Analyst Shahriar Pourreza said solar panels have become a commodity and that utilities see little difference among panels from different manufacturers.
"Manufacturers will never see gross margin levels attained prior to the sector bust," Pourreza said in a 184-page note to clients.
Solar companies will have to adapt by offering more services such as development or operations and maintenance. Successful companies will need to have lower production costs, niche technology or other advantages.
Pourreza gave "Buy" ratings to four of seven companies for which Citi began covering, led by SunPower Corp., which the analyst lavished with praise as "the total solar package" of efficient panels, a big distribution network, majority ownership by oil giant Total SA, and likely growth through acquisitions or joint ventures.
Citi also gave "Buy" ratings to First Solar Inc., MEMC Electronic Materials Inc., and Advanced Energy Industries Inc.; and "Neutral" ratings to Trina Solar Ltd. and Yingli Green Energy Holding Co. Ltd.
City assigned a "Sell" stamp to Suntech Power Holdings Co. Ltd. It said the company suffered from low margins, heavy short-term debt, too much exposure to the more-mature European market, and an open investigation into whether it was the victim of a multimillion-dollar fraud involving a partner in a solar development.

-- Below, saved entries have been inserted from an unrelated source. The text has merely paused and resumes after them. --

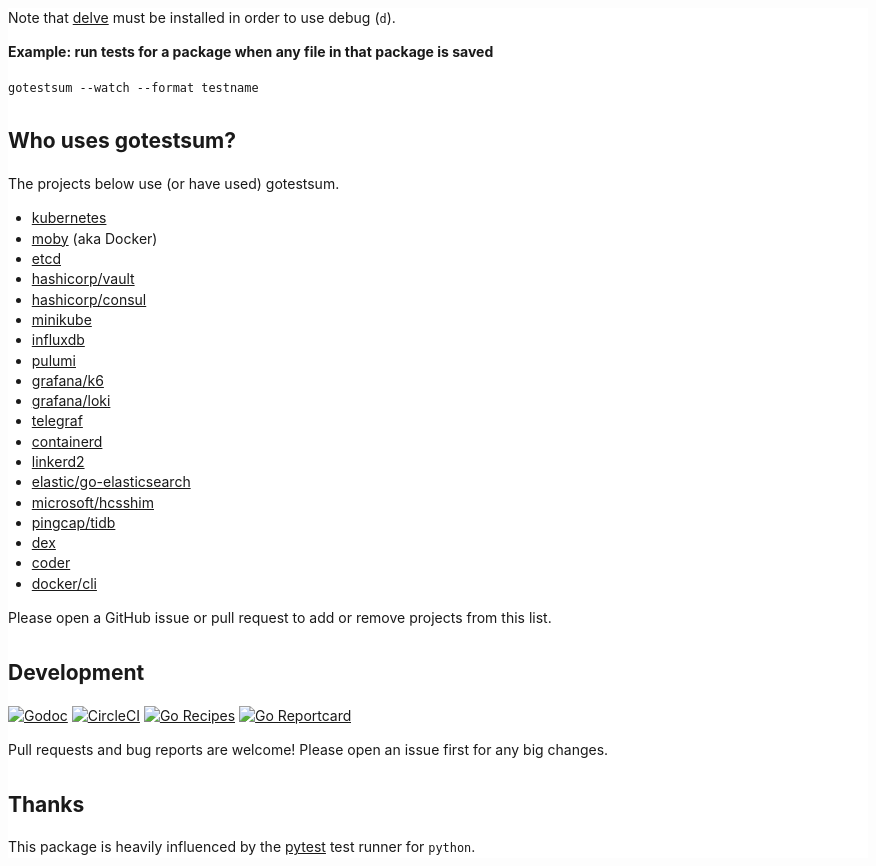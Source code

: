 Note that [delve] must be installed in order to use debug (`d`).

[delve]: https://github.com/go-delve/delve

**Example: run tests for a package when any file in that package is saved**
```
gotestsum --watch --format testname
```

## Who uses gotestsum?

The projects below use (or have used) gotestsum.

* [kubernetes](https://github.com/kubernetes/kubernetes/blob/master/hack/tools/tools.go)
* [moby](https://github.com/moby/moby/blob/master/hack/test/unit) (aka Docker)
* [etcd](https://github.com/etcd-io/etcd/blob/main/tools/mod/tools.go)
* [hashicorp/vault](https://github.com/hashicorp/vault/blob/main/tools/tools.go)
* [hashicorp/consul](https://github.com/hashicorp/consul/blob/main/.github/workflows/reusable-unit.yml)
* [minikube](https://github.com/kubernetes/minikube/blob/master/hack/jenkins/common.ps1)
* [influxdb](https://github.com/influxdata/influxdb/blob/master/scripts/ci/build-tests.sh)
* [pulumi](https://github.com/pulumi/pulumi/blob/master/.github/workflows/ci.yml)
* [grafana/k6](https://github.com/grafana/k6/issues/1986#issuecomment-996625874)
* [grafana/loki](https://github.com/grafana/loki/blob/main/loki-build-image/Dockerfile)
* [telegraf](https://github.com/influxdata/telegraf/blob/master/.circleci/config.yml)
* [containerd](https://github.com/containerd/containerd/blob/main/.cirrus.yml)
* [linkerd2](https://github.com/linkerd/linkerd2/blob/main/justfile)
* [elastic/go-elasticsearch](https://github.com/elastic/go-elasticsearch/blob/main/Makefile)
* [microsoft/hcsshim](https://github.com/microsoft/hcsshim/blob/main/.github/workflows/ci.yml)
* [pingcap/tidb](https://github.com/pingcap/tidb/blob/master/Makefile)
* [dex](https://github.com/dexidp/dex/blob/master/Makefile)
* [coder](https://github.com/coder/coder/blob/main/Makefile)
* [docker/cli](https://github.com/docker/cli/blob/master/Makefile)

Please open a GitHub issue or pull request to add or remove projects from this list.

## Development

[![Godoc](https://godoc.org/gotest.tools/gotestsum?status.svg)](https://pkg.go.dev/gotest.tools/gotestsum?tab=subdirectories)
[![CircleCI](https://circleci.com/gh/gotestyourself/gotestsum/tree/main.svg?style=shield)](https://circleci.com/gh/gotestyourself/gotestsum/tree/main)
[![Go Recipes](https://raw.githubusercontent.com/nikolaydubina/go-recipes/main/badge.svg?raw=true)](https://github.com/nikolaydubina/go-recipes)
[![Go Reportcard](https://goreportcard.com/badge/gotest.tools/gotestsum)](https://goreportcard.com/report/gotest.tools/gotestsum)


Pull requests and bug reports are welcome! Please open an issue first for any
big changes.

## Thanks

This package is heavily influenced by the [pytest](https://docs.pytest.org) test runner for `python`.


[testjson]: https://golang.org/cmd/test2json/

In afternoon trading, shares of SunPower rose 38 cents, or 4.7 percent, to $8.40; First Solar gained $2.11, or 7.3 percent, to $31.13; MEMC rose 21 cents, or 5 percent, to $4.43; Advanced Energy Industries picked up 55 cents, or 3.5 percent, to $16.45; Trina Solar rose 8 cents, or 1.5 percent, to $5.40; and Yingli gained 10 cents, or 3.2 percent, to $3.27. Suntech fell 4 cents, or 2.5 percent, to $1.54.